On Guarding Orthogonal Polygons with Sliding Cameras

TL;DR

This paper introduces a constant-factor approximation algorithm for guarding orthogonal polygons with sliding cameras, explores efficient solutions based on dual graph properties, and establishes bounds relating the number of guards to polygon vertices.

Contribution

It presents the first constant-factor approximation algorithm for sliding camera guarding, analyzes linear-time solvability with bounded treewidth, and provides art gallery bounds for sliding cameras.

Findings

First constant-factor approximation algorithm for sliding cameras.

Linear-time solvability when dual graph has bounded treewidth.
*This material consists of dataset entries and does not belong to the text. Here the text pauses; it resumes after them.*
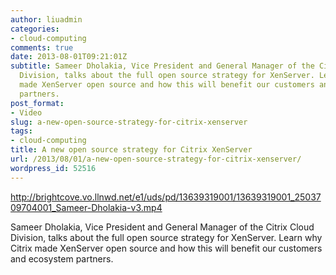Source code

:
 ```yaml
---
author: liuadmin
categories:
- cloud-computing
comments: true
date: 2013-08-01T09:21:01Z
subtitle: Sameer Dholakia, Vice President and General Manager of the Citrix Cloud
  Division, talks about the full open source strategy for XenServer. Learn why Citrix
  made XenServer open source and how this will benefit our customers and ecosystem
  partners.
post_format:
- Video
slug: a-new-open-source-strategy-for-citrix-xenserver
tags:
- cloud-computing
title: A new open source strategy for Citrix XenServer
url: /2013/08/01/a-new-open-source-strategy-for-citrix-xenserver/
wordpress_id: 52516
---
```


http://brightcove.vo.llnwd.net/e1/uds/pd/13639319001/13639319001_2503709704001_Sameer-Dholakia-v3.mp4

Sameer Dholakia, Vice President and General Manager of the Citrix Cloud Division, talks about the full open source strategy for XenServer. Learn why Citrix made XenServer open source and how this will benefit our customers and ecosystem partners.
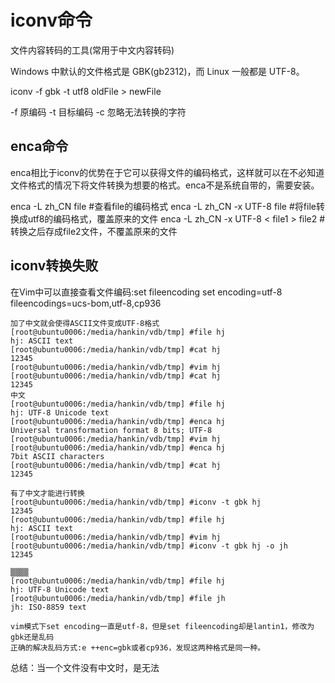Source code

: # iconv命令

文件内容转码的工具(常用于中文内容转码)

Windows 中默认的文件格式是 GBK(gb2312)，而 Linux 一般都是 UTF-8。

iconv -f gbk -t utf8 oldFile > newFile

-f  原编码
-t  目标编码
-c 忽略无法转换的字符

## enca命令
enca相比于iconv的优势在于它可以获得文件的编码格式，这样就可以在不必知道文件格式的情况下将文件转换为想要的格式。enca不是系统自带的，需要安装。

enca -L zh_CN file    #查看file的编码格式
enca -L zh_CN -x UTF-8 file   #将file转换成utf8的编码格式，覆盖原来的文件
enca -L zh_CN -x UTF-8 < file1 > file2   #转换之后存成file2文件，不覆盖原来的文件

## iconv转换失败
在Vim中可以直接查看文件编码:set fileencoding
set encoding=utf-8 fileencodings=ucs-bom,utf-8,cp936


```
加了中文就会使得ASCII文件变成UTF-8格式
[root@ubuntu0006:/media/hankin/vdb/tmp] #file hj
hj: ASCII text
[root@ubuntu0006:/media/hankin/vdb/tmp] #cat hj
12345
[root@ubuntu0006:/media/hankin/vdb/tmp] #vim hj
[root@ubuntu0006:/media/hankin/vdb/tmp] #cat hj
12345
中文
[root@ubuntu0006:/media/hankin/vdb/tmp] #file hj
hj: UTF-8 Unicode text
[root@ubuntu0006:/media/hankin/vdb/tmp] #enca hj
Universal transformation format 8 bits; UTF-8
[root@ubuntu0006:/media/hankin/vdb/tmp] #vim hj
[root@ubuntu0006:/media/hankin/vdb/tmp] #enca hj
7bit ASCII characters
[root@ubuntu0006:/media/hankin/vdb/tmp] #cat hj
12345

有了中文才能进行转换
[root@ubuntu0006:/media/hankin/vdb/tmp] #iconv -t gbk hj
12345
[root@ubuntu0006:/media/hankin/vdb/tmp] #file hj
hj: ASCII text
[root@ubuntu0006:/media/hankin/vdb/tmp] #vim hj
[root@ubuntu0006:/media/hankin/vdb/tmp] #iconv -t gbk hj -o jh
12345

▒▒▒▒
[root@ubuntu0006:/media/hankin/vdb/tmp] #file hj
hj: UTF-8 Unicode text
[root@ubuntu0006:/media/hankin/vdb/tmp] #file jh
jh: ISO-8859 text

vim模式下set encoding一直是utf-8，但是set fileencoding却是lantin1，修改为gbk还是乱码
正确的解决乱码方式:e ++enc=gbk或者cp936，发现这两种格式是同一种。
```

总结：当一个文件没有中文时，是无法


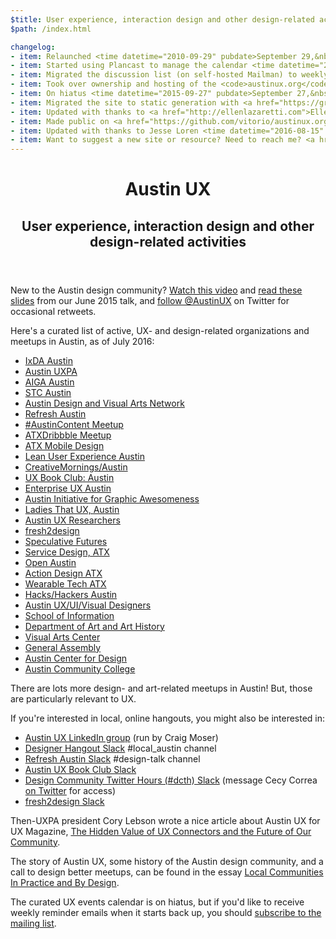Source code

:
 ```yaml
---
$title: User experience, interaction design and other design-related activities in Austin, TX
$path: /index.html

changelog:
- item: Relaunched <time datetime="2010-09-29" pubdate>September 29,&nbsp;2010</time>
- item: Started using Plancast to manage the calendar <time datetime="2011-04-10" pubdate>April 10,&nbsp;2011</time>
- item: Migrated the discussion list (on self-hosted Mailman) to weekly reminders only (on MailChimp) <time datetime="2015-08-15" pubdate>August 15,&nbsp;2015</time>
- item: Took over ownership and hosting of the <code>austinux.org</code> domain <time datetime="2015-08-22" pubdate>August 22,&nbsp;2015</time>
- item: On hiatus <time datetime="2015-09-27" pubdate>September 27,&nbsp;2015</time>
- item: Migrated the site to static generation with <a href="https://grow.io">Grow</a> <time datetime="2016-07-28" pubdate>July 28,&nbsp;2016</time>
- item: Updated with thanks to <a href="http://ellenlazaretti.com">Ellen Lazaretti</a> <time datetime="2016-07-28" pubdate>July 28,&nbsp;2016</time>
- item: Made public on <a href="https://github.com/vitorio/austinux.org">GitHub</a> <time datetime="2016-07-28" pubdate>July 28,&nbsp;2016</time>
- item: Updated with thanks to Jesse Loren <time datetime="2016-08-15" pubdate>August 15,&nbsp;2016</time>
- item: Want to suggest a new site or resource? Need to reach me? <a href="https://gitreports.com/issue/vitorio/austinux.org">Fill out this form</a>
---
```

<header>
<hgroup>
<h1>Austin UX</h1>
<h2>User experience, interaction design and other design-related activities</h2>
</hgroup>
</header>

<span class="highlight">New to the Austin design community?</span> [Watch this video](https://www.youtube.com/watch?v=Q_0J8K--9XI) and [read these slides](http://vi.to/intro-austin-design-jun-2015) from our June 2015 talk, and <a class="twitter-follow-button" href="https://twitter.com/AustinUX" data-show-count="false">follow @AustinUX</a> on Twitter for occasional retweets.

Here's a curated list of active, UX- and design-related organizations and meetups in Austin, as of July 2016:

- [IxDA Austin](http://ixdaaustin.ning.com/)
- [Austin UXPA](http://www.meetup.com/Austin-User-Experience-Professionals-Association/)
- [AIGA Austin](http://austin.aiga.org)
- [STC Austin](http://www.stcaustin.org)
- [Austin Design and Visual Arts Network](http://www.meetup.com/ADVAnet/)
- [Refresh Austin](http://www.refreshaustin.org)
- [#AustinContent Meetup](http://www.meetup.com/Austin-Content/)
- [ATXDribbble Meetup](https://twitter.com/atxdribbble)
- [ATX Mobile Design](http://www.meetup.com/Austin-Mobile-App-Design/)
- [Lean User Experience Austin](http://www.meetup.com/luxatx/)
- [CreativeMornings/Austin](https://creativemornings.com/cities/atx)
- [UX Book Club: Austin](https://www.facebook.com/groups/43317710317/)
- [Enterprise UX Austin](http://www.meetup.com/Enterprise-UX-Austin/)
- [Austin Initiative for Graphic Awesomeness](http://www.austininitiativeforgraphicawesomeness.com)
- [Ladies That UX, Austin](http://www.meetup.com/Ladies-That-UX-Austin/)
- [Austin UX Researchers](https://www.facebook.com/groups/740578259350169/)
- [fresh2design](http://fresh2design.com)
- [Speculative Futures](http://www.meetup.com/ATX-Speculative-Futures/)
- [Service Design, ATX](http://www.meetup.com/Service-Design-ATX/)
- [Open Austin](http://www.meetup.com/Open-Austin/)
- [Action Design ATX](http://www.meetup.com/action_design_ATX/)
- [Wearable Tech ATX](http://www.meetup.com/Wearable-Tech-ATX/)
- [Hacks/Hackers Austin](http://www.meetup.com/Hacks-Hackers-Austin/)
- [Austin UX/UI/Visual Designers](https://www.facebook.com/groups/408757622519801)
- [School of Information](https://www.ischool.utexas.edu/about/calendars)
- [Department of Art and Art History](http://art.utexas.edu/calendar)
- [Visual Arts Center](http://utvac.org/programs/calendar)
- [General Assembly](https://generalassemb.ly/education)
- [Austin Center for Design](http://www.ac4d.com)
- [Austin Community College](http://sites.austincc.edu/viscom/)

There are lots more design- and art-related meetups in Austin! But, those are particularly relevant to UX.

If you're interested in local, online hangouts, you might also be interested in:

- [Austin UX LinkedIn group](https://www.linkedin.com/groups/1224467) (run by Craig Moser)
- [Designer Hangout Slack](https://www.designerhangout.co) #local_austin channel
- [Refresh Austin Slack](http://slack.refreshaustin.org) #design-talk channel
- [Austin UX Book Club Slack](https://austinuxui.herokuapp.com/)
- [Design Community Twitter Hours (#dcth) Slack](https://dcth.slack.com) (message Cecy Correa [on Twitter](https://twitter.com/cecycorrea) for access)
- [fresh2design Slack](https://docs.google.com/forms/d/e/1FAIpQLSfrEIQE_0Ta-Uy_nsax4CXNlZUPnGWcCtvgLeclOqQ1X7wYQg/viewform?c=0&w=1)

Then-UXPA president Cory Lebson wrote a nice article about Austin UX for UX Magazine, [The Hidden Value of UX Connectors and the Future of Our Community](http://uxmag.com/articles/the-hidden-value-of-ux-connectors-and-the-future-of-our-community).

The story of Austin UX, some history of the Austin design community, and a call to design better meetups, can be found in the essay [Local Communities In Practice and By Design](http://vitor.io/local-communities-in-practice-and-by-design).

<span class="highlight">The curated UX events calendar is on hiatus</span>, but if you'd like to receive weekly reminder emails when it starts back up, you should <span class="highlight">[subscribe to the mailing list](http://eepurl.com/bwa_Gr)</span>.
Bounds on number of guards relative to polygon vertices.

Abstract

A sliding camera inside an orthogonal polygon $P$ is a point guard that travels back and forth along an orthogonal line segment $\gamma$ in $P$. The sliding camera $g$ can see a point $p$ in $P$ if the perpendicular from $p$ onto $\gamma$ is inside $P$. In this paper, we give the first constant-factor approximation algorithm for the problem of guarding $P$ with the minimum number of sliding cameras. Next, we show that the sliding guards problem is linear-time solvable if the (suitably defined) dual graph of the polygon has bounded treewidth. Finally, we study art gallery theorems for sliding cameras, thus, give upper and lower bounds in terms of the number of guards needed relative to the number of vertices $n$.